> Problem details
Every line of the entries below that includes "Features" belongs in the answer, copied as written.

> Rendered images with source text
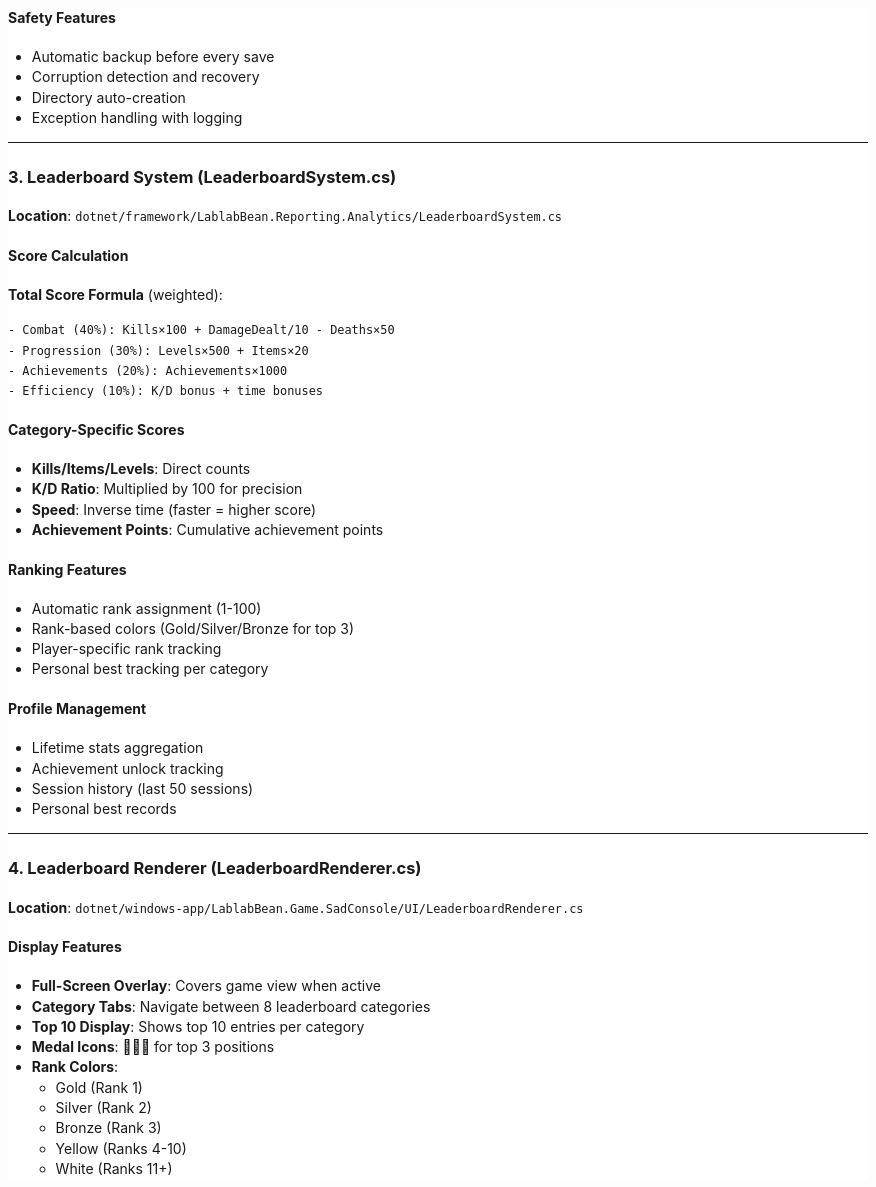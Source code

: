 #### Safety Features

- Automatic backup before every save
- Corruption detection and recovery
- Directory auto-creation
- Exception handling with logging

---

### 3. Leaderboard System (LeaderboardSystem.cs)

**Location**: `dotnet/framework/LablabBean.Reporting.Analytics/LeaderboardSystem.cs`

#### Score Calculation

**Total Score Formula** (weighted):

```
- Combat (40%): Kills×100 + DamageDealt/10 - Deaths×50
- Progression (30%): Levels×500 + Items×20
- Achievements (20%): Achievements×1000
- Efficiency (10%): K/D bonus + time bonuses
```

#### Category-Specific Scores

- **Kills/Items/Levels**: Direct counts
- **K/D Ratio**: Multiplied by 100 for precision
- **Speed**: Inverse time (faster = higher score)
- **Achievement Points**: Cumulative achievement points

#### Ranking Features

- Automatic rank assignment (1-100)
- Rank-based colors (Gold/Silver/Bronze for top 3)
- Player-specific rank tracking
- Personal best tracking per category

#### Profile Management

- Lifetime stats aggregation
- Achievement unlock tracking
- Session history (last 50 sessions)
- Personal best records

---

### 4. Leaderboard Renderer (LeaderboardRenderer.cs)

**Location**: `dotnet/windows-app/LablabBean.Game.SadConsole/UI/LeaderboardRenderer.cs`

#### Display Features

- **Full-Screen Overlay**: Covers game view when active
- **Category Tabs**: Navigate between 8 leaderboard categories
- **Top 10 Display**: Shows top 10 entries per category
- **Medal Icons**: 🥇🥈🥉 for top 3 positions
- **Rank Colors**:
  - Gold (Rank 1)
  - Silver (Rank 2)
  - Bronze (Rank 3)
  - Yellow (Ranks 4-10)
  - White (Ranks 11+)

> Result below
: #### Safety Features
#### Ranking Features
#### Display Features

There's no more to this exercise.